Outline


    01. dplyr, tbl

    02. select, mutate

    03. filter, arrange

    04. summarise, %>%

    05. group_by


    Packages


    library("dplyr")
    library("tidyr")
    library("stringr")

    dplyr and tibble


    • Data:
    Titanic = read.csv("Train.csv")


    • Object class:
    class(Titanic)
    [1] "data.frame"


    • as tibble:
    Titanic = as_tibble(Titanic)


    • Data structure:
    glimpse(Titanic, width = 50)
    Observations: 891
    Variables: 12
    $ PassengerId <int> 1, 2, 3, 4, 5, 6, 7, 8, 9...
    $ Survived    <int> 0, 1, 1, 1, 0, 0, 0, 0, 1...
    $ Pclass      <int> 3, 1, 3, 1, 3, 3, 1, 3, 3...
    $ Name        <fct> "Braund, Mr. Owen Harris"...
    $ Sex         <fct> male, female, female, fem...
    $ Age         <dbl> 22, 38, 26, 35, 35, NA, 5...
    $ SibSp       <int> 1, 1, 0, 1, 0, 0, 0, 3, 0...
    $ Parch       <int> 0, 0, 0, 0, 0, 0, 0, 1, 2...
    $ Ticket      <fct> A/5 21171, PC 17599, STON...
    $ Fare        <dbl> 7.2500, 71.2833, 7.9250, ...
    $ Cabin       <fct> , C85, , C123, , , E46, ,...
    $ Embarked    <fct> S, C, S, S, S, Q, S, S, S...


    • Variable naming:
    # Different variable name
    Titanic <- rename(Titanic, # data frame
                      Departure_Point = Embarked) # new name = old name
    # Dealing with missing values - dplyr way
    Titanic <- mutate(Titanic, Departure_Point = na_if(Departure_Point, ""))
    # Different levels
    Titanic$Departure_Point <- recode(Titanic2$Departure_Point, 
                                               "C" = "Cherbourg", 
                                               "Q" = "Queenstown", 
                                               "S" = "Southampton")
    # Take a look at the data
    summary(Titanic$Departure_Point)
                  Cherbourg  Queenstown Southampton        NA's 
              0         168          77         644           2 

    select

    Select/rename variables by name


    • Single variable selection:
    head(select(Titanic, Name))


    • Select multiple variables by their order:
    head(select(Titanic, PassengerId:Survived, Name:Age))
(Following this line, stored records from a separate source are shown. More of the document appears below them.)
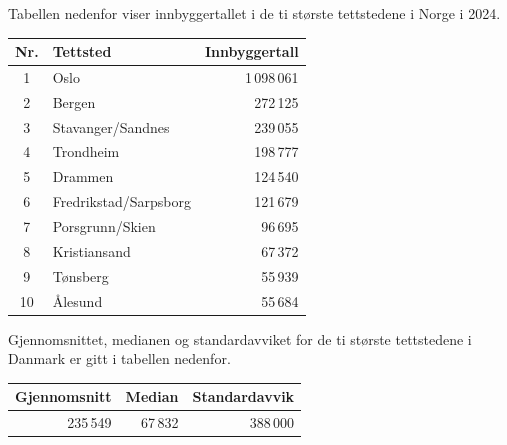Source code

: \newpage
{}
Tabellen nedenfor viser innbyggertallet i de ti største tettstedene i Norge i 2024.

\begin{table}[h]
	\centering
	\begin{tabular}{cl r}
		\hline
		Nr. & Tettsted & Innbyggertall \\
		\hline
		1  & Oslo                    & 1\,098\,061 \\ \hline
		2  & Bergen                  & 272\,125 \\ \hline
		3  & Stavanger/Sandnes       & 239\,055 \\ \hline
		4  & Trondheim               & 198\,777 \\ \hline
		5  & Drammen                 & 124\,540 \\ \hline
		6  & Fredrikstad/Sarpsborg   & 121\,679 \\ \hline
		7  & Porsgrunn/Skien         & 96\,695 \\ \hline
		8  & Kristiansand            & 67\,372 \\ \hline
		9  & Tønsberg                & 55\,939 \\ \hline
		10 & Ålesund                 & 55\,684 \\
		\hline
	\end{tabular}
\end{table}


Gjennomsnittet, medianen og standardavviket for de ti største tettstedene i Danmark er gitt i tabellen nedenfor.

\begin{table}[h]
	\centering
	\begin{tabular}{|r |r |r|}
		\hline
		Gjennomsnitt & Median & Standardavvik \\ 
		\hline
		235\,549 & 67\,832 & 388\,000 \\ \hline
	\end{tabular}
\end{table}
    • Select multiple variables based on their wording:
    head(select(Titanic, contains("e")))


    • Select multiple variables - combination of the previous steps
    head(select(Titanic, 1:2, 
                         contains("t")))

    mutate

    Create or transform variables


    • Create a new variable:
    Titanic_2018 = mutate(Titanic, Age_2018 = (Age + (2018-1912)))
    Titanic_2018


    • Create more variables at the same time:
    Titanic_02 = mutate(Titanic, Price_Year_Ratio = (Fare / Age), 
                                 Family = SibSp + Parch)
    Titanic_02


    filter

    Return rows with matching conditions


    • Filter rows based on logical operators:
    filter(Titanic, Age < 18)
    filter(Titanic, Departure_Point %in% c("Southampton", "Queenstown"))
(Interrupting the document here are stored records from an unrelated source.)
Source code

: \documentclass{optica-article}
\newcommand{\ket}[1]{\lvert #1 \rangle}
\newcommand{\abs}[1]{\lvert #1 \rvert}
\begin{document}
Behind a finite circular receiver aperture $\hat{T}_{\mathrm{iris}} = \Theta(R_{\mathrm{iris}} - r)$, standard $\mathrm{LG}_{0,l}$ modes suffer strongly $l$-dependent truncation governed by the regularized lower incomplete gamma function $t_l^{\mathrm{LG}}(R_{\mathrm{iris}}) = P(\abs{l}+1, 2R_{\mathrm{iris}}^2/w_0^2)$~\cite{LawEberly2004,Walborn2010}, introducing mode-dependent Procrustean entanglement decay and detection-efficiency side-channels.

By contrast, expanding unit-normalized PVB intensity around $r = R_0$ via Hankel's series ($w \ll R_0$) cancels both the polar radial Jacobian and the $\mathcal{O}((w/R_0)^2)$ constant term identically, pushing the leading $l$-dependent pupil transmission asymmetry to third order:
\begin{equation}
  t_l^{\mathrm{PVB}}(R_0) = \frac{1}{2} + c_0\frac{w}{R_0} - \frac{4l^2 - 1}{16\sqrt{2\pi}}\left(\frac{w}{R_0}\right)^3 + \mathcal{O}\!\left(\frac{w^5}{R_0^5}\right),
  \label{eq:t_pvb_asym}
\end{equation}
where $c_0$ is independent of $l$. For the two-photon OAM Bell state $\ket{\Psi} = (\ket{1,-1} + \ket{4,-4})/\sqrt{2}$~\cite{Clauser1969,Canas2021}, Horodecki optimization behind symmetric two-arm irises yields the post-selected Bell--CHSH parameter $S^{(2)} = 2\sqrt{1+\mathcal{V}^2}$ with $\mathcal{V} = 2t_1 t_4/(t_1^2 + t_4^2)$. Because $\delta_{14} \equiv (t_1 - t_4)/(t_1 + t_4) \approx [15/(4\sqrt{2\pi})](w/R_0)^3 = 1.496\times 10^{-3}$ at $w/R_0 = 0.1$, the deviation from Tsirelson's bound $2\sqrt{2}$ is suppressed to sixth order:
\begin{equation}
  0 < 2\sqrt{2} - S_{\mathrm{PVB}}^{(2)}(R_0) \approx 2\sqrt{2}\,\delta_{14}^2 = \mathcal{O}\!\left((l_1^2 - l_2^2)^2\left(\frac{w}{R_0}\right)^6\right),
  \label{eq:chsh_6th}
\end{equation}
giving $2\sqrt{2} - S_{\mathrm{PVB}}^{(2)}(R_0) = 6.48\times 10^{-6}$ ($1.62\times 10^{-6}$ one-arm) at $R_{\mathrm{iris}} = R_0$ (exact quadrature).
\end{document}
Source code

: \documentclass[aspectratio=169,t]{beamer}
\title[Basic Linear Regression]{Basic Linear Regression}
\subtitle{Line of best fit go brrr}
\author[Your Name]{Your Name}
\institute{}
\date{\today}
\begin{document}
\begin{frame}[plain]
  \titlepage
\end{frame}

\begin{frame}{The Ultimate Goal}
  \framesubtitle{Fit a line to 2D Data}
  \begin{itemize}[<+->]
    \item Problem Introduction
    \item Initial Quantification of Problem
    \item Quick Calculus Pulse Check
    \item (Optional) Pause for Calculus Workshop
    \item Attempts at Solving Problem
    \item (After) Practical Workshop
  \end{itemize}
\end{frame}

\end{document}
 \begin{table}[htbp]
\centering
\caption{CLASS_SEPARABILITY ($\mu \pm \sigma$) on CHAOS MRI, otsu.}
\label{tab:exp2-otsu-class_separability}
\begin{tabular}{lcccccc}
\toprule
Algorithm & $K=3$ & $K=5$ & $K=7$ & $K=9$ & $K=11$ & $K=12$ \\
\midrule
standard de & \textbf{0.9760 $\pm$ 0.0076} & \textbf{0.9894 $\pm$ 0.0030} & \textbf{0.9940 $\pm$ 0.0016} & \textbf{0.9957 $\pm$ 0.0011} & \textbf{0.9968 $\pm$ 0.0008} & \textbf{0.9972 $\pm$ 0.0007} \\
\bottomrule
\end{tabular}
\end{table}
    • Multiple logical filters:
    filter(Titanic, Age < 18, 
                    Survived == 1)
    filter(Titanic, Age < 18, 
                    Pclass == 1 | Pclass == 2)


    • Filtering a string:
    library(stringr)
    filter(Titanic, str_detect(Name, "Rose"))

    arrange

    Arrange rows by variables


    • Arrange (order) survivors by their age. Omit missing values:
    Survived = filter(Titanic, Survived == 1, !is.na(Age))
    head(arrange(Survived, Age))


    • Arrange (order) survivors by their age - from the oldest to the youngest. Omit missing values:
    head(arrange(Survived, desc(Age)))


    • Arrange (order) survivors by their age and the port of their embarkement:
    head(arrange(Survived, desc(Age), Departure_Point))

    summarize

    Reduce multiple values down to a single value


    • The lowest ticket price, the oldest passenger:
    summarize(Titanic, Fare_Min = min(Fare), Age_Max = max(Age))
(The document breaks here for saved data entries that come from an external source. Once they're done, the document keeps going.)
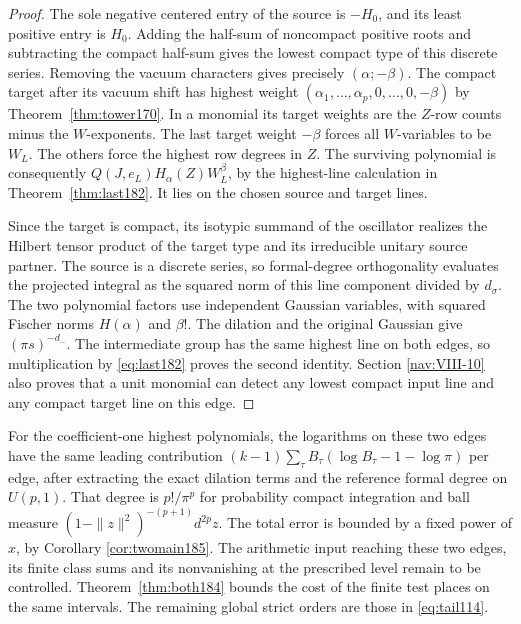 \documentclass[a4paper,11pt]{article}
\theoremstyle{definition}
\theoremstyle{remark}
\numberwithin{equation}{section}
\begin{document}
\begin{proof}
The sole negative centered entry of the source is
\(-H_0\), and its least positive entry is \(H_0\).
Adding the half-sum of noncompact positive roots and
subtracting the compact half-sum gives the lowest compact
type of this discrete series. Removing the vacuum
characters gives precisely \((\alpha;-\beta)\). The
compact target after its vacuum shift has highest weight
\((\alpha_1,\ldots,\alpha_p,0,\ldots,0,-\beta)\) by
Theorem~\ref{thm:tower170}. In a monomial its target
weights are the \(Z\)-row counts minus the \(W\)-exponents.
The last target weight \(-\beta\) forces all \(W\)-variables
to be \(W_L\). The others force the highest row degrees
in \(Z\). The surviving polynomial is consequently
\(Q(J,e_L)H_\alpha(Z) W_L^\beta\), by the highest-line
calculation in Theorem~\ref{thm:last182}. It lies on the
chosen source and target lines.

Since the target is compact, its isotypic summand of the
oscillator realizes the Hilbert tensor product of the
target type and its irreducible unitary source partner.
The source is a discrete series, so formal-degree
orthogonality evaluates the projected integral as the
squared norm of this line component divided by \(d_\sigma\).
The two polynomial factors use independent Gaussian
variables, with squared Fischer norms \(H(\alpha)\)
and \(\beta!\). The dilation and the original Gaussian
give \((\pi s)^{-d_-}\). The intermediate group has
the same highest line on both edges, so multiplication
by \eqref{eq:last182} proves the second identity.
Section \ref{nav:VIII-10}
also proves that a unit monomial can detect any lowest
compact input line and any compact target line on this edge.
\end{proof}

For the coefficient-one highest polynomials, the logarithms
on these two edges have the same leading contribution
\((k-1)\sum_\tau B_\tau(\log B_\tau-1-\log\pi)\) per edge,
after extracting the exact dilation terms and the reference
formal degree on \(U(p,1)\). That degree is \(p!/\pi^p\)
for probability compact integration and ball measure
\((1-\|z\|^2)^{-(p+1)}d^{2p}z\). The total error is bounded by
a fixed power of \(x\), by Corollary \ref{cor:twomain185}.
The arithmetic input reaching these two edges, its finite
class sums and its nonvanishing at the prescribed level
remain to be controlled. Theorem~\ref{thm:both184} bounds
the cost of the finite test places on the same intervals.
The remaining global strict orders are those in
\eqref{eq:tail114}.
\end{document}
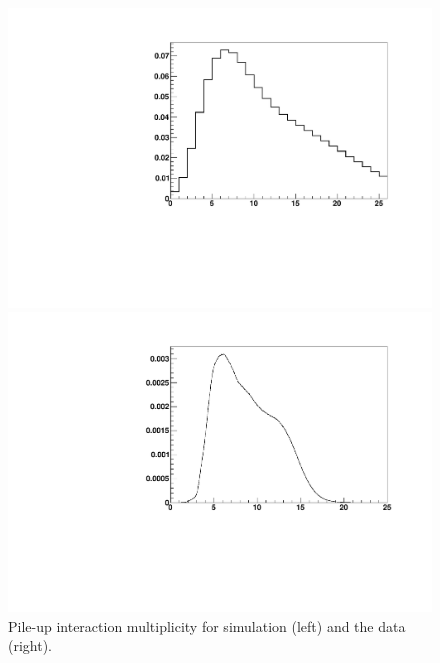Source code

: \begin{figure}[ht]
  \begin{minipage}[b]{0.5\linewidth}
\centering
  \includegraphics[scale=0.35]{plots/mc_pileup.pdf}
\end{minipage}
\hspace{0.5cm}
\begin{minipage}[b]{0.5\linewidth}
\centering
  \includegraphics[scale=0.35]{plots/data_pileup.pdf}
\end{minipage}
\caption{Pile-up interaction multiplicity for simulation (left) and the data (right).}
\label{fig:interactionmultiplicity}
\end{figure}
    • The average age of the survivors:
    summarize(filter(Titanic, Survived == 1), Age_Avg = mean(Age, na.rm = TRUE))


    • The average ticket price, its standard deviation, median, min and max:
    Titanic_03 = filter(Titanic, !is.na(Fare))
    summarize(Titanic_03, Mean_Fare = mean(Fare), 
                          SD_Fare = sd(Fare), 
                          Median_Fare = median(Fare), 
                          Min_Fare = min(Fare), 
                          Max_Fare = max(Fare))


    %>%

    Control of the code flow


    • The average age of the passengers travelling in the third class and did not survive:
    Titanic %>%
            filter(Pclass == 3, 
                   Survived == 0) %>%
            summarize(Age_Died_Avg = mean(Age, na.rm = TRUE))


    • The highest ticket price in the first for passenger by name ‘William’ who survived:
    Titanic %>%
            filter(Pclass == 1,
                   str_detect(Name, "William"),
                   Survived == 1) %>%
            summarize(Fare_Avg_Will = min(Fare))

    group_by

    Group by one or more variables


    • The average age of the passengers in the third class who did not survive:
    Titanic %>%
              group_by(Sex) %>%
              summarize(Mean_Fare = mean(Fare, na.rm = TRUE), 
                        Count = n(), 
                        Mean_Age = mean(Age, na.rm = TRUE))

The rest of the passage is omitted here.